CANADIAN RAILWAY OFFICE OF ARBITRATION

CASE NO. 1486

Heard at Montreal, Wednesday, March 12, 1986

Concerning

CANADIAN NATIONAL RAILWAY COMPANY

and

CANADIAN BROTHERHOOD OF RAILWAY, TRANSPORT AND GENERAL WORKERS

EX PARTE

DISPUTE:

Claim of Mr. A. R. Labelle, Car Control Clerk, Capreol, Ontario, that he was disciplined without an investigation.

BROTHERHOOD’S STATEMENT OF ISSUE:

On Tuesday, 28 May 1985, the Company conducted a "corrective interview" concerning his irregular behaviour towards a Company officer on May 14, 1985.

The contents of the interview outlining this irregularity was recorded in a letter dated March 14, 1985, which was sent to Mr. Labelle. A copy of the letter was placed on his personal file.

The Brotherhood submitted a grievance indicating that placing this letter on Mr. Labelle’s file is a form of discipline and in violation of articles 24.1 and 24.2 of agreement 5.1, as clearly indicated by the arbitrator in an identical award, CROA 1349.

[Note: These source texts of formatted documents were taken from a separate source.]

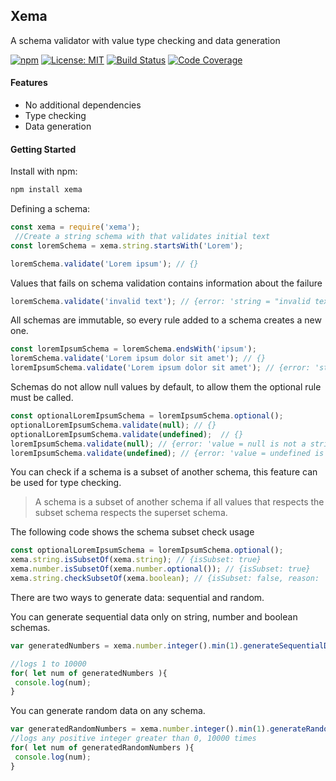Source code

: Xema
-------------

 A schema validator with value type checking and data generation 

[![npm](https://img.shields.io/npm/v/xema.svg?style=flat-square)](https://www.npmjs.com/package/xema)
[![License: MIT](https://img.shields.io/badge/License-MIT-green.svg?style=flat-square)](https://opensource.org/licenses/MIT)
[![Build Status](https://img.shields.io/travis/OmarCastro/xema/master.svg?style=flat-square)](https://travis-ci.org/OmarCastro/xema)
[![Code Coverage](https://img.shields.io/codecov/c/github/OmarCastro/xema.svg?style=flat-square)](https://codecov.io/gh/OmarCastro/xema)

#### Features

 - No additional dependencies
 - Type checking
 - Data generation

#### Getting Started

Install with npm:
```Bash
npm install xema
```

Defining a schema:
```Javascript
const xema = require('xema');
 //Create a string schema with that validates initial text
const loremSchema = xema.string.startsWith('Lorem');

loremSchema.validate('Lorem ipsum'); // {} 
```

Values that fails on schema validation contains information about the failure
```Javascript
loremSchema.validate('invalid text'); // {error: 'string = "invalid text" does not start with "Lorem"'}
```

All schemas are immutable, so every rule added to a schema creates a new one.
```Javascript
const loremIpsumSchema = loremSchema.endsWith('ipsum');
loremSchema.validate('Lorem ipsum dolor sit amet'); // {} 
loremIpsumSchema.validate('Lorem ipsum dolor sit amet'); // {error: 'string = "Lorem ipsum dolor sit ame" does not end with "ipsum"'}
```

Schemas do not allow null values by default, to allow them the optional rule must be called.
```Javascript
const optionalLoremIpsumSchema = loremIpsumSchema.optional();
optionalLoremIpsumSchema.validate(null); // {}
optionalLoremIpsumSchema.validate(undefined);  // {}
loremIpsumSchema.validate(null); // {error: 'value = null is not a string'}
loremIpsumSchema.validate(undefined); // {error: 'value = undefined is not a string'}
```


You can check if a schema is a subset of another schema, this feature can be used for type checking. 

> A schema is a subset of another schema if all values that respects the subset schema respects the superset schema.

The following code shows the schema subset check usage
```Javascript
const optionalLoremIpsumSchema = loremIpsumSchema.optional();
xema.string.isSubsetOf(xema.string); // {isSubset: true}
xema.number.isSubsetOf(xema.number.optional()); // {isSubset: true}
xema.string.checkSubsetOf(xema.boolean); // {isSubset: false, reason: 'StringSchema cannot be a subset of BooleanSchema'}
```

There are two ways to generate data: sequential and random.

You can generate sequential data only on string, number and boolean schemas.
```Javascript
var generatedNumbers = xema.number.integer().min(1).generateSequentialData({maxAmount: 10000}); // generatedNumbers is a generator

//logs 1 to 10000
for( let num of generatedNumbers ){
 console.log(num);
}
```

You can generate random data on any schema.
```Javascript
var generatedRandomNumbers = xema.number.integer().min(1).generateRandomData({maxAmount: 10000}); // generatedRandomNumbers is a generator
//logs any positive integer greater than 0, 10000 times
for( let num of generatedRandomNumbers ){
 console.log(num);
}
```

The Brotherhood requests that the letter be removed from his personal file and in future that such letters outlining irregularities (work-related or otherwise) will not be placed on any employee’s file without the requirement of articles 24.1 and 24.2 of agreement 5.1.

The Company denied that Mr. Labelle has been disciplined and has declined to remove the copy of this letter from his personal file at Step One and Step Two and failed to reply within the prescribed time limits at the final Step Three (Four).

FOR THE BROTHERHOOD:

(SGD.) T. N. STOL

FOR: National Vice-President

There appeared on behalf of the Company:

D. Lord – Labour Relations Officer, Montreal

W. W. Wilson – Manager Labour Relations, Montreal

G. Hutt – Trainmaster, Hornepayne

L. Bergeron – Labour Relations Trainee, Montreal

And on behalf of the Brotherhood:

R. J. Stevens – Representative, Toronto

Based on the parties’ consent for an adjournment this case will be held in abeyance until further notice by either of them.

AWARD OF THE ARBITRATOR

The Company advised that it was withdrawing its objection to the timeliness of the Trade Union’s grievance.

The only issue that must be resolved on the merits is whether the Company is obliged to invoke the procedures for holding a disciplinary investigation, as contained in the collective agreement, as a condition precedent to assessing an employee a written warning with respect to an alleged infraction.

As stated in CROA 1349, where such warnings are to be used as part of an employee’s disciplinary record the Employer’s obligation under the collective agreement is mandatory. It must hold a fair and impartial investigation of the circumstances that prompted the issuance of the written warning in order to enable the aggrieved employee to respond to the charge of an alleged wrongdoing. Failure to adhere to that requirement, irrespective of the positive purpose that is served by a disciplinary warning, will result in the vitiation of the penalty. As a result, because the Employer omitted to have recourse to a disciplinary investigation, the grievance must succeed.

The Employer is directed to remove the written warning from the grievor’s personal record.